**Listed entries**
|---|
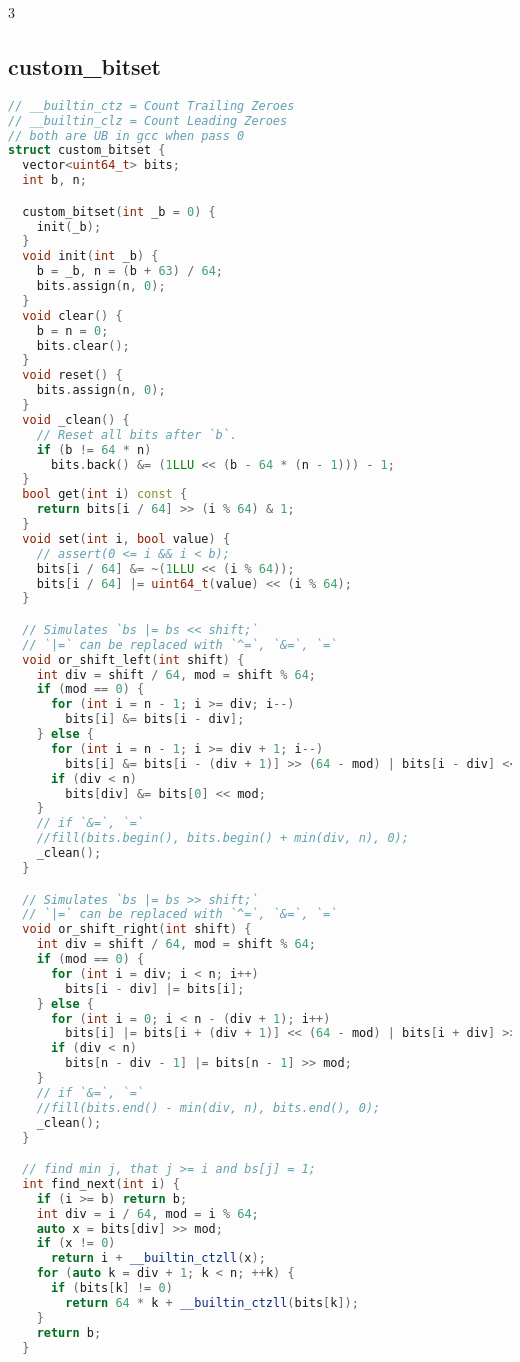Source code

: \documentclass[9pt,a4paper,landscape,twosided]{extarticle}
\begin{document}
\begin{multicols*}{3}
\subsection{custom\_bitset}
\begin{lstlisting}[language=C++]
// __builtin_ctz = Count Trailing Zeroes
// __builtin_clz = Count Leading Zeroes
// both are UB in gcc when pass 0
struct custom_bitset {
  vector<uint64_t> bits;
  int b, n;

  custom_bitset(int _b = 0) {
    init(_b);
  }
  void init(int _b) {
    b = _b, n = (b + 63) / 64;
    bits.assign(n, 0);
  }
  void clear() {
    b = n = 0;
    bits.clear();
  }
  void reset() {
    bits.assign(n, 0);
  }
  void _clean() {
    // Reset all bits after `b`.
    if (b != 64 * n)
      bits.back() &= (1LLU << (b - 64 * (n - 1))) - 1;
  }
  bool get(int i) const {
    return bits[i / 64] >> (i % 64) & 1;
  }
  void set(int i, bool value) {
    // assert(0 <= i && i < b);
    bits[i / 64] &= ~(1LLU << (i % 64));
    bits[i / 64] |= uint64_t(value) << (i % 64);
  }

  // Simulates `bs |= bs << shift;`
  // `|=` can be replaced with `^=`, `&=`, `=`
  void or_shift_left(int shift) {
    int div = shift / 64, mod = shift % 64;
    if (mod == 0) {
      for (int i = n - 1; i >= div; i--)
        bits[i] &= bits[i - div];
    } else {
      for (int i = n - 1; i >= div + 1; i--)
        bits[i] &= bits[i - (div + 1)] >> (64 - mod) | bits[i - div] << mod;
      if (div < n)
        bits[div] &= bits[0] << mod;
    }
    // if `&=`, `=`
    //fill(bits.begin(), bits.begin() + min(div, n), 0);
    _clean();
  }

  // Simulates `bs |= bs >> shift;`
  // `|=` can be replaced with `^=`, `&=`, `=`
  void or_shift_right(int shift) {
    int div = shift / 64, mod = shift % 64;
    if (mod == 0) {
      for (int i = div; i < n; i++)
        bits[i - div] |= bits[i];
    } else {
      for (int i = 0; i < n - (div + 1); i++)
        bits[i] |= bits[i + (div + 1)] << (64 - mod) | bits[i + div] >> mod;
      if (div < n)
        bits[n - div - 1] |= bits[n - 1] >> mod;
    }
    // if `&=`, `=`
    //fill(bits.end() - min(div, n), bits.end(), 0);
    _clean();
  }

  // find min j, that j >= i and bs[j] = 1;
  int find_next(int i) {
    if (i >= b) return b;
    int div = i / 64, mod = i % 64;
    auto x = bits[div] >> mod;
    if (x != 0)
      return i + __builtin_ctzll(x);
    for (auto k = div + 1; k < n; ++k) {
      if (bits[k] != 0)
        return 64 * k + __builtin_ctzll(bits[k]);
    }
    return b;
  }


\end{lstlisting}
\end{multicols*}
\end{document}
|---|
**Work required**
Copy from the entries only those lines that hold the word "bool".

**Answer to this exercise**
  bool get(int i) const {
  void set(int i, bool value) {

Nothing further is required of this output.